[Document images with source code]
★ ★ ★ ★ ★ ★ ★

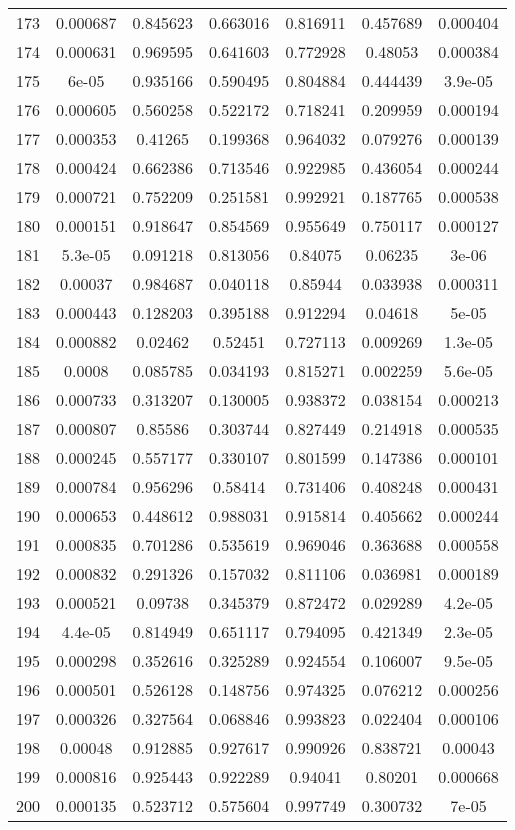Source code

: \begin{table}
\begin{tabular}{c|c|c|c|c|c|c}
173 & 0.000687 & 0.845623 & 0.663016 & 0.816911 & 0.457689 & 0.000404\\
174 & 0.000631 & 0.969595 & 0.641603 & 0.772928 & 0.48053 & 0.000384\\
175 & 6e-05 & 0.935166 & 0.590495 & 0.804884 & 0.444439 & 3.9e-05\\
176 & 0.000605 & 0.560258 & 0.522172 & 0.718241 & 0.209959 & 0.000194\\
177 & 0.000353 & 0.41265 & 0.199368 & 0.964032 & 0.079276 & 0.000139\\
178 & 0.000424 & 0.662386 & 0.713546 & 0.922985 & 0.436054 & 0.000244\\
179 & 0.000721 & 0.752209 & 0.251581 & 0.992921 & 0.187765 & 0.000538\\
180 & 0.000151 & 0.918647 & 0.854569 & 0.955649 & 0.750117 & 0.000127\\
181 & 5.3e-05 & 0.091218 & 0.813056 & 0.84075 & 0.06235 & 3e-06\\
182 & 0.00037 & 0.984687 & 0.040118 & 0.85944 & 0.033938 & 0.000311\\
183 & 0.000443 & 0.128203 & 0.395188 & 0.912294 & 0.04618 & 5e-05\\
184 & 0.000882 & 0.02462 & 0.52451 & 0.727113 & 0.009269 & 1.3e-05\\
185 & 0.0008 & 0.085785 & 0.034193 & 0.815271 & 0.002259 & 5.6e-05\\
186 & 0.000733 & 0.313207 & 0.130005 & 0.938372 & 0.038154 & 0.000213\\
187 & 0.000807 & 0.85586 & 0.303744 & 0.827449 & 0.214918 & 0.000535\\
188 & 0.000245 & 0.557177 & 0.330107 & 0.801599 & 0.147386 & 0.000101\\
189 & 0.000784 & 0.956296 & 0.58414 & 0.731406 & 0.408248 & 0.000431\\
190 & 0.000653 & 0.448612 & 0.988031 & 0.915814 & 0.405662 & 0.000244\\
191 & 0.000835 & 0.701286 & 0.535619 & 0.969046 & 0.363688 & 0.000558\\
192 & 0.000832 & 0.291326 & 0.157032 & 0.811106 & 0.036981 & 0.000189\\
193 & 0.000521 & 0.09738 & 0.345379 & 0.872472 & 0.029289 & 4.2e-05\\
194 & 4.4e-05 & 0.814949 & 0.651117 & 0.794095 & 0.421349 & 2.3e-05\\
195 & 0.000298 & 0.352616 & 0.325289 & 0.924554 & 0.106007 & 9.5e-05\\
196 & 0.000501 & 0.526128 & 0.148756 & 0.974325 & 0.076212 & 0.000256\\
197 & 0.000326 & 0.327564 & 0.068846 & 0.993823 & 0.022404 & 0.000106\\
198 & 0.00048 & 0.912885 & 0.927617 & 0.990926 & 0.838721 & 0.00043\\
199 & 0.000816 & 0.925443 & 0.922289 & 0.94041 & 0.80201 & 0.000668\\
200 & 0.000135 & 0.523712 & 0.575604 & 0.997749 & 0.300732 & 7e-05\\
\end{tabular}
\end{table}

★ ★ ★ ★ ★ ★ ★

__TASK DIRECTIONS__: Beginning at the line with "194 & 4.4e-05" and ending at the last line of the entries, print every line exactly.

__EXPECTED ANSWER__:
194 & 4.4e-05 & 0.814949 & 0.651117 & 0.794095 & 0.421349 & 2.3e-05\\
195 & 0.000298 & 0.352616 & 0.325289 & 0.924554 & 0.106007 & 9.5e-05\\
196 & 0.000501 & 0.526128 & 0.148756 & 0.974325 & 0.076212 & 0.000256\\
197 & 0.000326 & 0.327564 & 0.068846 & 0.993823 & 0.022404 & 0.000106\\
198 & 0.00048 & 0.912885 & 0.927617 & 0.990926 & 0.838721 & 0.00043\\
199 & 0.000816 & 0.925443 & 0.922289 & 0.94041 & 0.80201 & 0.000668\\
200 & 0.000135 & 0.523712 & 0.575604 & 0.997749 & 0.300732 & 7e-05\\
\end{tabular}
\end{table}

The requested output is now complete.